Lebih dari itu, pemerintahan Mikhail Gorbachev bahkan pernah mengalami percobaan kudeta dari kelompok konservatif kendati upaya tersebut gagal.
Situasi yang semakin memburuk membuat Mikhail Gorbachev turun dari tampuk kepemimpinan tertinggi Uni Soviet pada 24 Agustus 1991.
Mundurnya Mikhail Gorbachev tak pelak menimbulkan keguncangan. Beberapa negara yang tergabung dalam Uni Soviet satu per satu melepaskan diri.

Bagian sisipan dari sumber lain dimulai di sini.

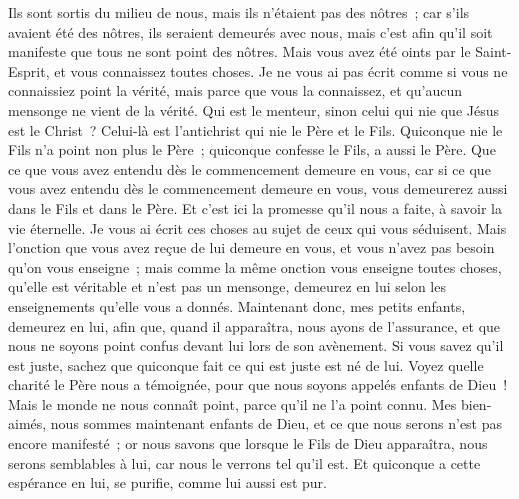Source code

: \begin{multicols}{2}
Ils sont sortis du milieu de nous, mais ils n'étaient pas des nôtres~; car s'ils avaient été des nôtres, ils seraient demeurés avec nous, mais c'est afin qu'il soit manifeste que tous ne sont point des nôtres.
Mais vous avez été oints par le Saint-Esprit, et vous connaissez toutes choses.
Je ne vous ai pas écrit comme si vous ne connaissiez point la vérité, mais parce que vous la connaissez, et qu'aucun mensonge ne vient de la vérité.
Qui est le menteur, sinon celui qui nie que Jésus est le Christ~? Celui-là est l'antichrist qui nie le Père et le Fils.
Quiconque nie le Fils n'a point non plus le Père~; quiconque confesse le Fils, a aussi le Père.
Que ce que vous avez entendu dès le commencement demeure en vous, car si ce que vous avez entendu dès le commencement demeure en vous, vous demeurerez aussi dans le Fils et dans le Père.
Et c'est ici la promesse qu'il nous a faite, à savoir la vie éternelle.
Je vous ai écrit ces choses au sujet de ceux qui vous séduisent.
Mais l'onction que vous avez reçue de lui demeure en vous, et vous n'avez pas besoin qu'on vous enseigne~; mais comme la même onction vous enseigne toutes choses, qu'elle est véritable et n'est pas un mensonge, demeurez en lui selon les enseignements qu'elle vous a donnés.
Maintenant donc, mes petits enfants, demeurez en lui, afin que, quand il apparaîtra, nous ayons de l'assurance, et que nous ne soyons point confus devant lui lors de son avènement.
Si vous savez qu'il est juste, sachez que quiconque fait ce qui est juste est né de lui.
\VerseOne{}Voyez quelle charité le Père nous a témoignée, pour que nous soyons appelés enfants de Dieu~! Mais le monde ne nous connaît point, parce qu'il ne l'a point connu.
Mes bien-aimés, nous sommes maintenant enfants de Dieu, et ce que nous serons n'est pas encore manifesté~; or nous savons que lorsque le Fils de Dieu apparaîtra, nous serons semblables à lui, car nous le verrons tel qu'il est.
Et quiconque a cette espérance en lui, se purifie, comme lui aussi est pur.

\end{multicols}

Akhirnya, Uni Soviet resmi dinyatakan bubar pada 31 Desember 1991. Hari itu sekaligus menandai berakhirnya Perang Dingin yang menempatkan Amerika Serikat sebagai pemenang.
Dampak Glasnost
Glasnost memiliki arti keterbukaan. Kebijakan ini dicanangkan Gorbachev karena menilai salah satu penyebab Uni Soviet tidak bisa berkembang adalah eksklusifnya. Utamanya dari pengaruh barat. Eksklusifnya Uni Soviet tidak hanya dari pengaruh luar, tapi juga di dalam Uni Soviet itu sendiri.
Ketatnya hukum membuat banyak penulis melakukan gerakan Samizdat agar tulisan mereka dapat tersebar. Dengan adanya Glasnost, Uni Soviet menjadi terbuka atas segalanya termasuk kebebasan berekspresi. Berkat Glasnost juga merek-merek barat seperti Mc Donald’s bisa masuk.
Selain Glasnost, Gorbachev juga mencanangkan Perestroika yang berarti restrukturasi. Kebijakan ini dicanangkan karena stagnasi ekonomi yang dialami oleh Uni Soviet kala itu. Kebijakan ini berlangsung dari tahun 1985-1991.
Baca Juga: Perestroika: Pengertian, Sejarah, dan Bubarnya Uni Soviet
Perestroika juga dianggap menjadi salah satu kebijakan yang menjadi penyebab berakhirnya perang dingin antara Uni Soviet dan AS karena kebijakan ini memaksa Uni Soviet memotong anggaran untuk kegiatan militernya.
Berikut beberapa dampak lain dari kebijakan glasnost dan Perestoika di antaranya,
Pasar Bebas
Ekonomi sosialis menganut paham sentralisasi, dan ini menjadi penghambat perekonomian Soviet. Konsep pasar bebas sebelumnya sudah pernah diterapkan oleh Perdana Menteri Alexey Kosygin, namun dihentikan pada awal 1970-an.
Pasar bebas kembali dibawa oleh Gorbachev yang saat itu tidak ingin bergantung sepenuhnya pada ekonomi sosialis untuk membenahi ekonomi Soviet.
Masuknya Budaya Barat
Perestroika dan Glasnost adalah kebijakan yang sepaket. Restrukturisasi ekonomi ini harapannya akan didukung juga oleh keterbukaan. Keterbukaan ini membuat budaya barat akhirnya bisa masuk ke Uni Soviet.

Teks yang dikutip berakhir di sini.